EXERCISE DETAILS
Isolate every line in the records below with "database" in it.

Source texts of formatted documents
* * * * * * * * *

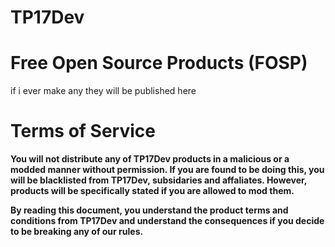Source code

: # TP17Dev
# Free Open Source Products (FOSP)
if i ever make any they will be published here

# Terms of Service
**You will not distribute any of TP17Dev products in a malicious or a modded manner without permission. If you are found to be doing this, you will be blacklisted from TP17Dev, subsidaries and affaliates. However, products will be specifically stated if you are allowed to mod them.**

**By reading this document, you understand the product terms and conditions from TP17Dev and understand the consequences if you decide to be breaking any of our rules.**

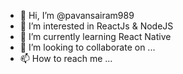 - 👋 Hi, I’m @pavansairam989
- 👀 I’m interested in ReactJs & NodeJS
- 🌱 I’m currently learning React Native
- 💞️ I’m looking to collaborate on ...
- 📫 How to reach me ...

<!---
pavansairam989/pavansairam989 is a ✨ special ✨ repository because its `README.md` (this file) appears on your GitHub profile.
You can click the Preview link to take a look at your changes.
--->
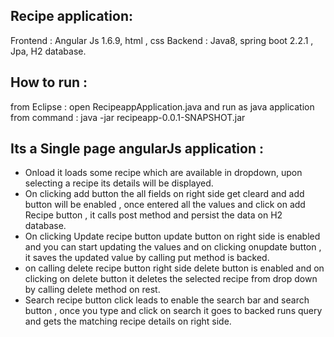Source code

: Recipe application:
------------------
Frontend : Angular Js 1.6.9, html , css
Backend : Java8, spring boot 2.2.1 , Jpa, H2 database.

How to run :
-----------
from Eclipse : open RecipeappApplication.java and run as java application 
from command : java -jar recipeapp-0.0.1-SNAPSHOT.jar

Its a Single page angularJs application :
-----------------------------------------
* Onload it loads some recipe which are available in dropdown, upon selecting a recipe its details will be displayed.
* On clicking add button the all fields on right side get cleard and add button will be enabled , once entered all the values and click on add Recipe button , it calls post method and persist the data on H2 database.
* On clicking Update recipe button update button on right side is enabled and you can start updating the values and on clicking onupdate button , it saves the updated value by calling put method is backed.
* on calling delete recipe button right side delete button is enabled and on clicking on delete button it deletes the selected recipe from drop down by calling delete method on rest.
* Search recipe button click leads to enable the search bar and search button , once you type and click on search it goes to backed runs query and gets the matching recipe details on right side.




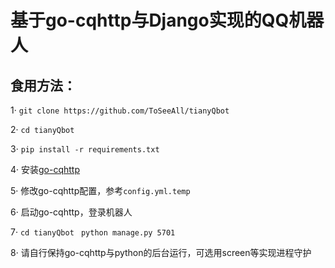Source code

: # 基于go-cqhttp与Django实现的QQ机器人

## 食用方法：

1·  `git clone https://github.com/ToSeeAll/tianyQbot`

2·   `cd tianyQbot`

3·   `pip install -r requirements.txt`

4·   安装[go-cqhttp](https://github.com/Mrs4s/go-cqhttp)

5·   修改go-cqhttp配置，参考`config.yml.temp`

6·   启动go-cqhttp，登录机器人

7·   `cd tianyQbot ` `python manage.py 5701`

8·   请自行保持go-cqhttp与python的后台运行，可选用screen等实现进程守护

* * * * * * * * *

THE COMPLETED TASK
Backend : Java8, spring boot 2.2.1 , Jpa, H2 database.
* On clicking add button the all fields on right side get cleard and add button will be enabled , once entered all the values and click on add Recipe button , it calls post method and persist the data on H2 database.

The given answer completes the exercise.